▸ Listed records
════════

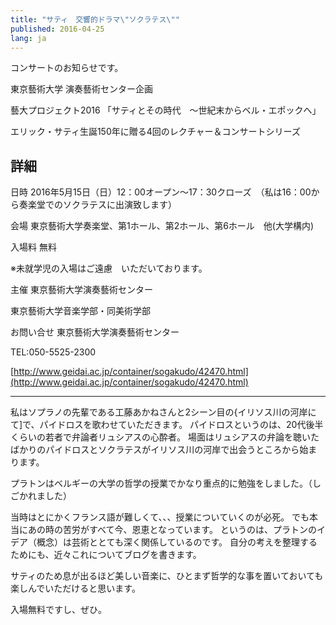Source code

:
 ```yaml
---
title: "サティ　交響的ドラマ\"ソクラテス\""
published: 2016-04-25
lang: ja
---
```



コンサートのお知らせです。


東京藝術大学 演奏藝術センター企画

藝大プロジェクト2016 「サティとその時代　～世紀末からベル・エポックへ」

エリック・サティ生誕150年に贈る4回のレクチャー＆コンサートシリーズ


## 詳細
 
日時 	2016年5月15日（日）12：00オープン～17：30クローズ　（私は16：00から奏楽堂でのソクラテスに出演致します）


会場 	東京藝術大学奏楽堂、第1ホール、第2ホール、第6ホール　他(大学構内)


入場料 	無料　

※未就学児の入場はご遠慮　いただいております。

主催 	東京藝術大学演奏藝術センター

東京藝術大学音楽学部・同美術学部

お問い合せ 	東京藝術大学演奏藝術センター

TEL:050-5525-2300

[http://www.geidai.ac.jp/container/sogakudo/42470.html](http://www.geidai.ac.jp/container/sogakudo/42470.html)

<hr>

私はソプラノの先輩である工藤あかねさんと2シーン目の{イリソス川の河岸にて]で、パイドロスを歌わせていただきます。
パイドロスというのは、20代後半くらいの若者で弁論者リュシアスの心酔者。
場面はリュシアスの弁論を聴いたばかりのパイドロスとソクラテスがイリソス川の河岸で出会うところから始まります。


プラトンはベルギーの大学の哲学の授業でかなり重点的に勉強をしました。（しごかれました）

当時はとにかくフランス語が難しくて、、、授業についていくのが必死。
でも本当にあの時の苦労がすべて今、恩恵となっています。
というのは、プラトンのイデア（概念）は芸術ととても深く関係しているのです。
自分の考えを整理するためにも、近々これについてブログを書きます。


サティのため息が出るほど美しい音楽に、ひとまず哲学的な事を置いておいても楽しんでいただけると思います。

入場無料ですし、ぜひ。
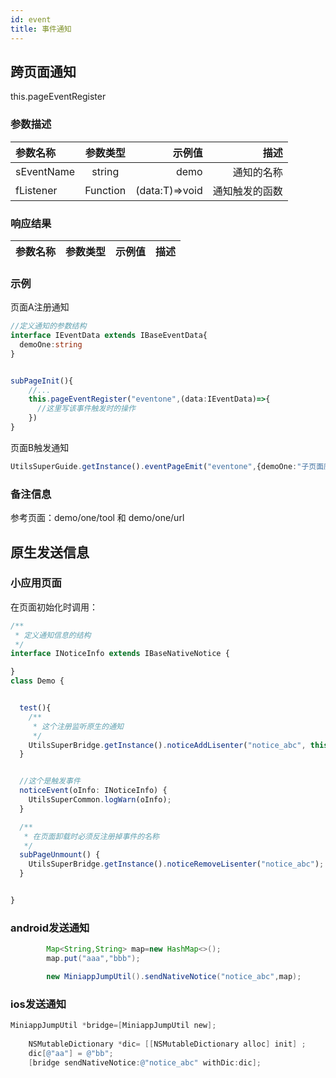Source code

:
 ```yaml
---
id: event
title: 事件通知
---
```


## 跨页面通知
this.pageEventRegister
### 参数描述
|参数名称|参数类型|示例值|描述|
|:---|:---:|---:|---:|
|sEventName|string|demo|通知的名称|
|fListener|Function|(data:T)=>void|通知触发的函数|
### 响应结果
|参数名称|参数类型|示例值|描述|
|:---|:---:|---:|---:|
### 示例
页面A注册通知
```ts
//定义通知的参数结构
interface IEventData extends IBaseEventData{
  demoOne:string
}


subPageInit(){
    //...
    this.pageEventRegister("eventone",(data:IEventData)=>{
      //这里写该事件触发时的操作
    })
}
```

页面B触发通知
```ts
UtilsSuperGuide.getInstance().eventPageEmit("eventone",{demoOne:"子页面威武"})
```

### 备注信息
参考页面：demo/one/tool 和 demo/one/url




## 原生发送信息

### 小应用页面
在页面初始化时调用：
```ts
/**
 * 定义通知信息的结构
 */
interface INoticeInfo extends IBaseNativeNotice {

}
class Demo {


  test(){
    /**
     * 这个注册监听原生的通知
     */
    UtilsSuperBridge.getInstance().noticeAddLisenter("notice_abc", this.noticeEvent);
  }


  //这个是触发事件
  noticeEvent(oInfo: INoticeInfo) {
    UtilsSuperCommon.logWarn(oInfo);
  }

  /**
   * 在页面卸载时必须反注册掉事件的名称
   */
  subPageUnmount() {
    UtilsSuperBridge.getInstance().noticeRemoveLisenter("notice_abc");
  }


} 
 ```
### android发送通知
```java
        Map<String,String> map=new HashMap<>();
        map.put("aaa","bbb");

        new MiniappJumpUtil().sendNativeNotice("notice_abc",map);
```

### ios发送通知
```objective-c 
MiniappJumpUtil *bridge=[MiniappJumpUtil new];
    
    NSMutableDictionary *dic= [[NSMutableDictionary alloc] init] ;
    dic[@"aa"] = @"bb";
    [bridge sendNativeNotice:@"notice_abc" withDic:dic];
```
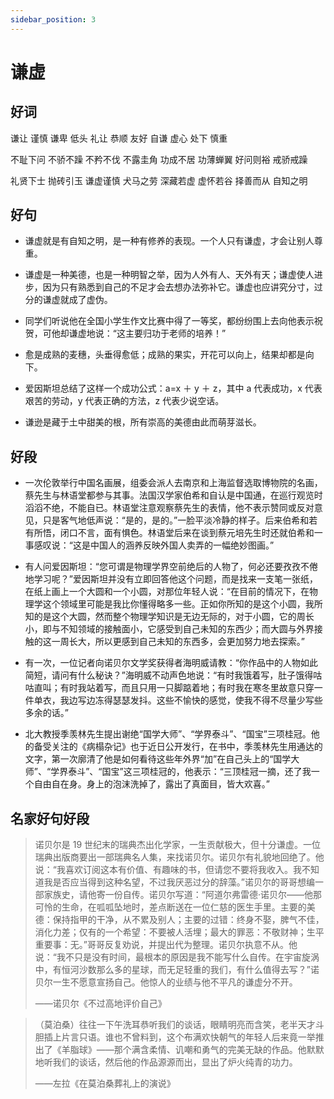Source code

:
 ```yaml
---
sidebar_position: 3
---
```


# 谦虚

## 好词

谦让 谨慎 谦卑 低头 礼让 恭顺 友好 自谦 虚心 处下 慎重

不耻下问 不骄不躁 不矜不伐 不露圭角 功成不居 功薄蝉翼 好问则裕 戒骄戒躁

礼贤下士 抛砖引玉 谦虚谨慎 犬马之劳 深藏若虚 虚怀若谷 择善而从 自知之明

## 好句

- 谦虚就是有自知之明，是一种有修养的表现。一个人只有谦虚，才会让别人尊重。

- 谦虚是一种美德，也是一种明智之举，因为人外有人、天外有天；谦虚使人进步，因为只有熟悉到自己的不足才会去想办法弥补它。谦虚也应讲究分寸，过分的谦虚就成了虚伪。

- 同学们听说他在全国小学生作文比赛中得了一等奖，都纷纷围上去向他表示祝贺，可他却谦虚地说：“这主要归功于老师的培养！”

- 愈是成熟的麦穗，头垂得愈低；成熟的果实，开花可以向上，结果却都是向下。

- 爱因斯坦总结了这样一个成功公式：a=x ＋ y ＋ z，其中 a 代表成功，x 代表艰苦的劳动，y 代表正确的方法，z 代表少说空话。

- 谦逊是藏于土中甜美的根，所有崇高的美德由此而萌芽滋长。

## 好段

- 一次伦敦举行中国名画展，组委会派人去南京和上海监督选取博物院的名画，蔡先生与林语堂都参与其事。法国汉学家伯希和自认是中国通，在巡行观览时滔滔不绝，不能自已。林语堂注意观察蔡先生的表情，他不表示赞同或反对意见，只是客气地低声说：“是的，是的。”一脸平淡冷静的样子。后来伯希和若有所悟，闭口不言，面有惧色。林语堂后来在谈到蔡元培先生时还就伯希和一事感叹说：“这是中国人的涵养反映外国人卖弄的一幅绝妙图画。”

- 有人问爱因斯坦：“您可谓是物理学界空前绝后的人物了，何必还要孜孜不倦地学习呢？”爱因斯坦并没有立即回答他这个问题，而是找来一支笔一张纸，在纸上画上一个大圆和一个小圆，对那位年轻人说：“在目前的情况下，在物理学这个领域里可能是我比你懂得略多一些。正如你所知的是这个小圆，我所知的是这个大圆，然而整个物理学知识是无边无际的，对于小圆，它的周长小，即与不知领域的接触面小，它感受到自己未知的东西少；而大圆与外界接触的这一周长大，所以更感到自己未知的东西多，会更加努力地去探索。”

- 有一次，一位记者向诺贝尔文学奖获得者海明威请教：“你作品中的人物如此简短，请问有什么秘诀？”海明威不动声色地说：“有时我饿着写，肚子饿得咕咕直叫；有时我站着写，而且只用一只脚踮着地；有时我在寒冬里故意只穿一件单衣，我边写边冻得瑟瑟发抖。这些不愉快的感觉，使我不得不尽量少写些多余的话。”

- 北大教授季羡林先生提出谢绝“国学大师”、“学界泰斗”、“国宝”三项桂冠。他的备受关注的《病榻杂记》也于近日公开发行，在书中，季羡林先生用通达的文字，第一次廓清了他是如何看待这些年外界“加”在自己头上的“国学大师”、“学界泰斗”、“国宝”这三项桂冠的，他表示：“三顶桂冠一摘，还了我一个自由自在身。身上的泡沫洗掉了，露出了真面目，皆大欢喜。”

## 名家好句好段

> 诺贝尔是 19 世纪末的瑞典杰出化学家，一生贡献极大，但十分谦虚。一位瑞典出版商要出一部瑞典名人集，来找诺贝尔。诺贝尔有礼貌地回绝了。他说：“我喜欢订阅这本有价值、有趣味的书，但请您不要将我收入。我不知道我是否应当得到这种名望，不过我厌恶过分的辞藻。”诺贝尔的哥哥想编一部家族史，请他寄一份自传。诺贝尔写道：“阿道尔弗雷德·诺贝尔——他那可怜的生命，在呱呱坠地时，差点断送在一位仁慈的医生手里。主要的美德：保持指甲的干净，从不累及别人；主要的过错：终身不娶，脾气不佳，消化力差；仅有的一个希望：不要被人活埋；最大的罪恶：不敬财神；生平重要事：无。”哥哥反复劝说，并提出代为整理。诺贝尔执意不从。他说：“我不只是没有时间，最根本的原因是我不能写什么自传。在宇宙旋涡中，有恒河沙数那么多的星球，而无足轻重的我们，有什么值得去写？”诺贝尔一生不愿意宣扬自己。他惊人的业绩与他不平凡的谦虚分不开。
>
> ——诺贝尔《不过高地评价自己》

> （莫泊桑）往往一下午洗耳恭听我们的谈话，眼睛明亮而含笑，老半天才斗胆插上片言只语。谁也不曾料到，这个布满欢快朝气的年轻人后来竟一举推出了《羊脂球》——那个满含柔情、讥嘲和勇气的完美无缺的作品。他默默地听我们的谈话，然后他的作品源源而出，显出了炉火纯青的功力。
>
> ——左拉《在莫泊桑葬礼上的演说》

════════

▸ Exercise prompt
In the records above, find the line with "### ios发送通知" and the line with "- 一次伦敦举行中国名画展，". Write out exactly those lines and every one between, with no pictures and no other lines.

▸ Result
### ios发送通知
```objective-c 
MiniappJumpUtil *bridge=[MiniappJumpUtil new];
    
    NSMutableDictionary *dic= [[NSMutableDictionary alloc] init] ;
    dic[@"aa"] = @"bb";
    [bridge sendNativeNotice:@"notice_abc" withDic:dic];
```
Source code

:
 ```yaml
---
sidebar_position: 3
---
```


# 谦虚

## 好词

谦让 谨慎 谦卑 低头 礼让 恭顺 友好 自谦 虚心 处下 慎重

不耻下问 不骄不躁 不矜不伐 不露圭角 功成不居 功薄蝉翼 好问则裕 戒骄戒躁

礼贤下士 抛砖引玉 谦虚谨慎 犬马之劳 深藏若虚 虚怀若谷 择善而从 自知之明

## 好句

- 谦虚就是有自知之明，是一种有修养的表现。一个人只有谦虚，才会让别人尊重。

- 谦虚是一种美德，也是一种明智之举，因为人外有人、天外有天；谦虚使人进步，因为只有熟悉到自己的不足才会去想办法弥补它。谦虚也应讲究分寸，过分的谦虚就成了虚伪。

- 同学们听说他在全国小学生作文比赛中得了一等奖，都纷纷围上去向他表示祝贺，可他却谦虚地说：“这主要归功于老师的培养！”

- 愈是成熟的麦穗，头垂得愈低；成熟的果实，开花可以向上，结果却都是向下。

- 爱因斯坦总结了这样一个成功公式：a=x ＋ y ＋ z，其中 a 代表成功，x 代表艰苦的劳动，y 代表正确的方法，z 代表少说空话。

- 谦逊是藏于土中甜美的根，所有崇高的美德由此而萌芽滋长。

## 好段

- 一次伦敦举行中国名画展，组委会派人去南京和上海监督选取博物院的名画，蔡先生与林语堂都参与其事。法国汉学家伯希和自认是中国通，在巡行观览时滔滔不绝，不能自已。林语堂注意观察蔡先生的表情，他不表示赞同或反对意见，只是客气地低声说：“是的，是的。”一脸平淡冷静的样子。后来伯希和若有所悟，闭口不言，面有惧色。林语堂后来在谈到蔡元培先生时还就伯希和一事感叹说：“这是中国人的涵养反映外国人卖弄的一幅绝妙图画。”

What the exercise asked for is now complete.